CDC Issues Zika Travel Alert

Disclosures

January 15, 2016

Pregnant women in any trimester should consider postponing travel to 14 countries and territories in South and Central America and the Caribbean where mosquitos are spreading the Zika virus, the Centers for Disease Control and Prevention (CDC) announced tonight. Viral infection in pregnant women has been associated with microcephaly in infants.

In what it calls a level 2 travel alert, the CDC also advises women who are thinking about becoming pregnant to consult with their physician before traveling to these areas, and if they do, follow strict precautions to avoid mosquito bites. Safeguards include wearing long-sleeve shirts and long pants and using insect repellent.

The 14 countries and territories covered by the travel alert are Brazil, Colombia, El Salvador, French Guiana, Guatemala, Haiti, Honduras, Martinique, Mexico, Panama, Paraguay, Suriname, Venezuela, and the Commonwealth of Puerto Rico.

Lyle Petersen, MD, director of the CDC's Division of Vector-Borne Diseases, told reporters at a 7 PM ET briefing that the travel alert couldn't wait until Monday.

"We believe this is a fairly serious problem," said Dr Petersen. "Because there's growing evidence of a link between Zika and microcephaly, we thought it was important to warn people as soon as possible."

Babies with microcephaly have a smaller-than-expected head. They often have smaller brains as well that may not have developed properly. Problems associated with microcephaly, which include seizures, developmental delays, intellectual and motor disabilities, and hearing loss can range from mild to life-threatening.

Microcephaly aside, the Zika virus normally does not cause illness that requires hospitalization or leads to fatalities. Roughly one in five people infected with the virus will develop symptoms such as fever, rash, joint pain, and conjunctivitis. The symptoms usually are mild and last a few days to a week. There is no vaccine to prevent Zika, or medicine to treat it.

Microcephaly Uncommon Here

Of the 14 countries and territories cited in the travel alert, Brazil troubles the CDC the most. The agency said Brazilian public health authorities have identified 3500 cases of microcephaly, some severe and fatal, between October 2015 and January 2016.

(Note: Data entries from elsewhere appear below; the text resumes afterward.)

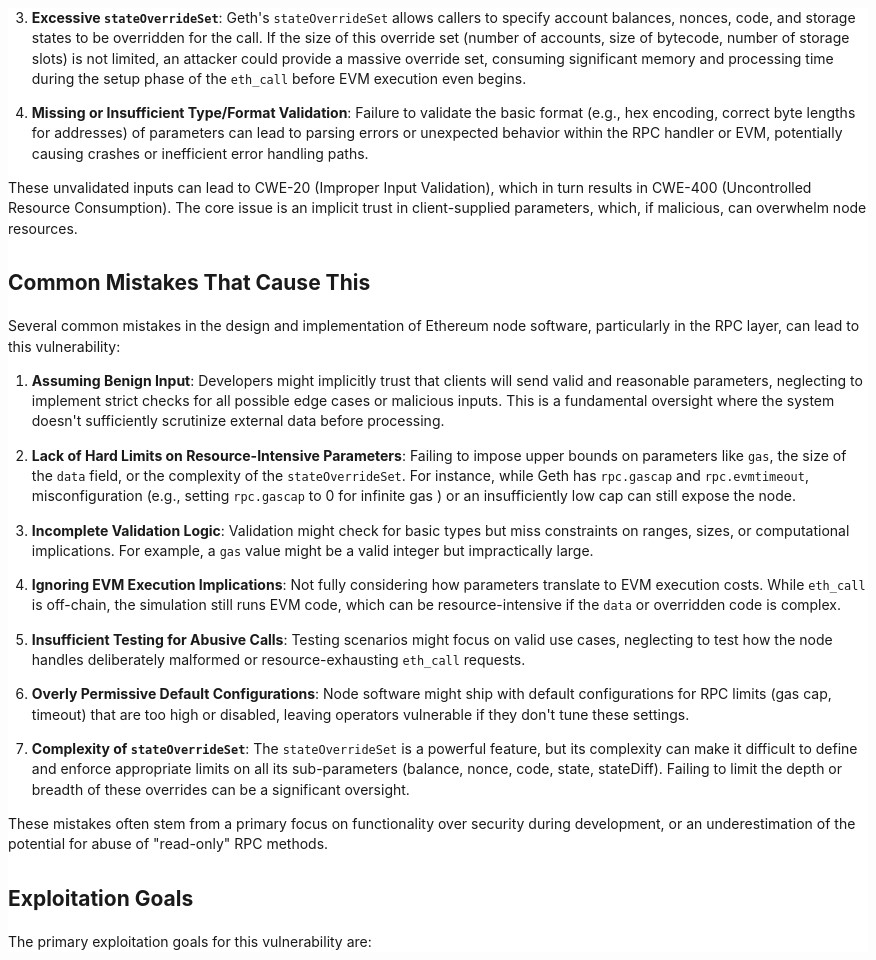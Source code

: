 3. **Excessive `stateOverrideSet`**: Geth's `stateOverrideSet` allows callers to specify account balances, nonces, code, and storage states to be overridden for the call. If the size of this override set (number of accounts, size of bytecode, number of storage slots) is not limited, an attacker could provide a massive override set, consuming significant memory and processing time during the setup phase of the `eth_call` before EVM execution even begins.

    
4. **Missing or Insufficient Type/Format Validation**: Failure to validate the basic format (e.g., hex encoding, correct byte lengths for addresses) of parameters can lead to parsing errors or unexpected behavior within the RPC handler or EVM, potentially causing crashes or inefficient error handling paths.

These unvalidated inputs can lead to CWE-20 (Improper Input Validation), which in turn results in CWE-400 (Uncontrolled Resource Consumption). The core issue is an implicit trust in client-supplied parameters, which, if malicious, can overwhelm node resources.

## **Common Mistakes That Cause This**

Several common mistakes in the design and implementation of Ethereum node software, particularly in the RPC layer, can lead to this vulnerability:

1. **Assuming Benign Input**: Developers might implicitly trust that clients will send valid and reasonable parameters, neglecting to implement strict checks for all possible edge cases or malicious inputs. This is a fundamental oversight where the system doesn't sufficiently scrutinize external data before processing.
    
2. **Lack of Hard Limits on Resource-Intensive Parameters**: Failing to impose upper bounds on parameters like `gas`, the size of the `data` field, or the complexity of the `stateOverrideSet`. For instance, while Geth has `rpc.gascap` and `rpc.evmtimeout`, misconfiguration (e.g., setting `rpc.gascap` to 0 for infinite gas ) or an insufficiently low cap can still expose the node.
    
3. **Incomplete Validation Logic**: Validation might check for basic types but miss constraints on ranges, sizes, or computational implications. For example, a `gas` value might be a valid integer but impractically large.
4. **Ignoring EVM Execution Implications**: Not fully considering how parameters translate to EVM execution costs. While `eth_call` is off-chain, the simulation still runs EVM code, which can be resource-intensive if the `data` or overridden code is complex.
5. **Insufficient Testing for Abusive Calls**: Testing scenarios might focus on valid use cases, neglecting to test how the node handles deliberately malformed or resource-exhausting `eth_call` requests.
6. **Overly Permissive Default Configurations**: Node software might ship with default configurations for RPC limits (gas cap, timeout) that are too high or disabled, leaving operators vulnerable if they don't tune these settings.
7. **Complexity of `stateOverrideSet`**: The `stateOverrideSet` is a powerful feature, but its complexity can make it difficult to define and enforce appropriate limits on all its sub-parameters (balance, nonce, code, state, stateDiff). Failing to limit the depth or breadth of these overrides can be a significant oversight.

These mistakes often stem from a primary focus on functionality over security during development, or an underestimation of the potential for abuse of "read-only" RPC methods.

## **Exploitation Goals**

The primary exploitation goals for this vulnerability are:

Cynthia Moore, MD, PhD, director of the agency’s Division of Birth Defects and Developmental Disabilities, told reporters tonight that this number represented a definite but unquantified increase over the normal incidence of microcephaly in Brazil. The baseline for the condition there, Dr Moore said, is hard to determine. However, even half of the reported cases "would be quite a large increase."

Brazilian health authorities provided the CDC with samples from two pregnancies that ended in miscarriages, and from two infants with microcephaly who died soon after birth. All four mothers said they had experienced Zika symptoms. CDC tests showed that the Zika virus was in the brain of the two full-term infants, and a genetic sequence analysis showed that the virus in all four cases matched that of the Zika virus circulating in Brazil.

Dr Petersen said his agency is working with Brazilian health authorities and other groups to better understand the link between the Zika virus and microcephaly.

Microcephaly is uncommon in the United States, affecting an estimated two to 12 babies per 10,000 live births, according to the CDC.

More information about the CDC travel alert is on the agency's website.